I Don’t Even Like Him—How Can I Pray for Him?
Have you ever been so mad at your husband that the last thing you wanted to do was pray for him? So have I. It’s hard to pray for someone when you’re angry or he’s hurt you. But that’s exactly what God wants us to do. If He asks us to pray for our enemies, how much more should we be praying for the person with whom we have become one and are supposed to love? But how do we get past the unforgiveness and critical attitude?
The first thing to do is be completely honest with God. In order to break down the walls in our hearts and smash the barriers that stop communication, we have to be totally up front with the Lord about our feelings. We don’t have to “pretty it up” for Him. He already knows the truth. He just wants to see if we’re willing to admit it and confess it as disobedience to His ways. If so, He then has a heart with which He can work.
If you’re angry at your husband, tell God. Don’t let it become a cancer that grows with each passing day. Don’t say, “I’m going to live my life and let him live his.” There’s a price to pay when we act entirely independently of one another. “Neither is man independent of woman, nor woman independent of man, in the Lord” (1 Corinthians 11:11).
Instead say:
“Lord, nothing in me wants to pray for this man. I confess my anger, hurt, unforgiveness, disappointment, resentment, and hardness of heart toward him. Forgive me and create in me a clean heart and right spirit before You. Give me a new, positive, joyful, loving, forgiving attitude toward him. Where he has erred, reveal it to him and convict his heart about it. Lead him through the paths of repentance and deliverance. Help me not to hold myself apart from him emotionally, mentally, or physically because of unforgiveness. Where either of us needs to ask forgiveness of the other, help us to do so.If there is something I’m not seeing that’s adding to this problem, reveal it to me and help me to understand it. Remove any wedge of confusion that has created misunderstanding or miscommunication. Where there is behavior that needs to change in either of us, I pray You would enable that change to happen. As much as I want to hang on to my anger toward him because I feel it’s justified, I want to do what You want. I release all those feelings to You. Give me a renewed sense of love for him and words to heal this situation.
”If you feel you’re able, try this little experiment and see what happens. Pray for your husband every day for a month using each one of the 30 areas of prayer I’ve included in this book. Pray a chapter a day. Ask God to pour out His blessings on him and fill you both with His love. See if your heart doesn’t soften toward him. Notice if his attitude toward you doesn’t change as well. Observe whether your relationship isn’t running more smoothly.

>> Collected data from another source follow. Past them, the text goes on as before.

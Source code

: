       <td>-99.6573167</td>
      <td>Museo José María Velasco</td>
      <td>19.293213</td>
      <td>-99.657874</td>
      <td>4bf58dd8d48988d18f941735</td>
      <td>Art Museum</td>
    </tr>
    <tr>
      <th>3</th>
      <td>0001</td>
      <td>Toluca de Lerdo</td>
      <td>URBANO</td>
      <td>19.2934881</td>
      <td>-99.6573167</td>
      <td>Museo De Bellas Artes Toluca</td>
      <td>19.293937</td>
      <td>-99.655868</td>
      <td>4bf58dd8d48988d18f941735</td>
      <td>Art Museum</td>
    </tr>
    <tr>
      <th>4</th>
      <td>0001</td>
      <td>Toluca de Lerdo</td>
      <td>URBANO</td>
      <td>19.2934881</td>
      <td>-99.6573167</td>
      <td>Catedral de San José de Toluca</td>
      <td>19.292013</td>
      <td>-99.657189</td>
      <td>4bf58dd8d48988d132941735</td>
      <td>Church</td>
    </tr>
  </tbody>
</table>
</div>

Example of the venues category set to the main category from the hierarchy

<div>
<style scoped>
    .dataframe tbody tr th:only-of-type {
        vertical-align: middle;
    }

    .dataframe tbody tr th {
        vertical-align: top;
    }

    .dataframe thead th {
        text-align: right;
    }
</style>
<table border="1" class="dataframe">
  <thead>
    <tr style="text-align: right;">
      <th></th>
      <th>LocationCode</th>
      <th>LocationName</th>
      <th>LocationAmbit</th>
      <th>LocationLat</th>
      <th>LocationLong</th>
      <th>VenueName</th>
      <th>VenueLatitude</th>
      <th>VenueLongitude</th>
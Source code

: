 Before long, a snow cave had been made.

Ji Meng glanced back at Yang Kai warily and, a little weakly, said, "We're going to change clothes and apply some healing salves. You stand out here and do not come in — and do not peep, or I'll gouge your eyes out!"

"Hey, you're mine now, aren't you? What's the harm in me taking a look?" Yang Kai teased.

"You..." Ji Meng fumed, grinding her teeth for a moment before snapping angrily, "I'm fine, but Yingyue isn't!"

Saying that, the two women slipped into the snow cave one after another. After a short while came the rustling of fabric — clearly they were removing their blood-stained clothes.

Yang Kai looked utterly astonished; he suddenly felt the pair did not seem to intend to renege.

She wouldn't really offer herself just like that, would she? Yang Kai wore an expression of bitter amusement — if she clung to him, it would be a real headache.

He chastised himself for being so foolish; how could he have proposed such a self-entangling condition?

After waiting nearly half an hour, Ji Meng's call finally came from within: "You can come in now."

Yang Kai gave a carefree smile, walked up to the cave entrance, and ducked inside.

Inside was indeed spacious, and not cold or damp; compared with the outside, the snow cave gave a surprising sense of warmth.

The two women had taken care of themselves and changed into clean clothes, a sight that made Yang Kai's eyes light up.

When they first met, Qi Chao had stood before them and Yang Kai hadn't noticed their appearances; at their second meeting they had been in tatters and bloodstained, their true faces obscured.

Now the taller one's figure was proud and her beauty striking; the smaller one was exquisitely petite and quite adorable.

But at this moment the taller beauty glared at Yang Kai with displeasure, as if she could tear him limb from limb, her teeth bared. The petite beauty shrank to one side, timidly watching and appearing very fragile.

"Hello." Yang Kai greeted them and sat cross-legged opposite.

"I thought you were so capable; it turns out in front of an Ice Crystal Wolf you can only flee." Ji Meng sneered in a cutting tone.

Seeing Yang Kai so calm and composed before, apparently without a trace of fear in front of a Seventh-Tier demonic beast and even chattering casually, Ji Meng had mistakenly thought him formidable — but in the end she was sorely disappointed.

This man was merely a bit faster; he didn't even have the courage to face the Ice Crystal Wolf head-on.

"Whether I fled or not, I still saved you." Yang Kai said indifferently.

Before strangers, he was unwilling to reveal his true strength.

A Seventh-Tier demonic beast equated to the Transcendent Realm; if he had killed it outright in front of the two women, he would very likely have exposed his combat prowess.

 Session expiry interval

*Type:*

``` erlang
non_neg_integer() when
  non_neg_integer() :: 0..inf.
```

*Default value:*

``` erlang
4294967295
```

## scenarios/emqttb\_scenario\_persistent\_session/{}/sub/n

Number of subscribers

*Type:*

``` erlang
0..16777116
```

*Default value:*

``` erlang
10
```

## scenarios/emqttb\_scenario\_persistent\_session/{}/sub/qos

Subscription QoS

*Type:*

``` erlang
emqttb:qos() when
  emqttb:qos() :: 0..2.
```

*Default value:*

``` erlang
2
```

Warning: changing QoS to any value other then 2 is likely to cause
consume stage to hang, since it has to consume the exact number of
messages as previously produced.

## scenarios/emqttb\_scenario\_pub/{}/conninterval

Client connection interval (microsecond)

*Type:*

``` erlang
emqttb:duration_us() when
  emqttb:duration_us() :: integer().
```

If you have trouble making that kind of prayer commitment, think of it from the Lord’s perspective. Seeing your husband through God’s eyes—not just as your husband, but as God’s child, a son whom the Lord loves—can be a great revelation. If someone called and asked you to pray for his or her son, you would do it, wouldn’t you? Well, God is asking.
There is a time for everything, it says in the Bible. and it ’s never more true than in marriage, especially when it comes to the words we say. There is a time to speak and a time not to speak, and happy is the man whose wife can discern between the two.
Anyone who has been married for any length of time realizes that there are things that are better left unsaid. A wife has the ability to hurt her husband more deeply than anyone else can, and he can do the same to her. No matter how much apology, the words can not be erased. They can only be forgiven and that’s not always easy. Sometimes anything we say will only hinder the flow of what God wants to do, so it’s best to, well, shut up and pray.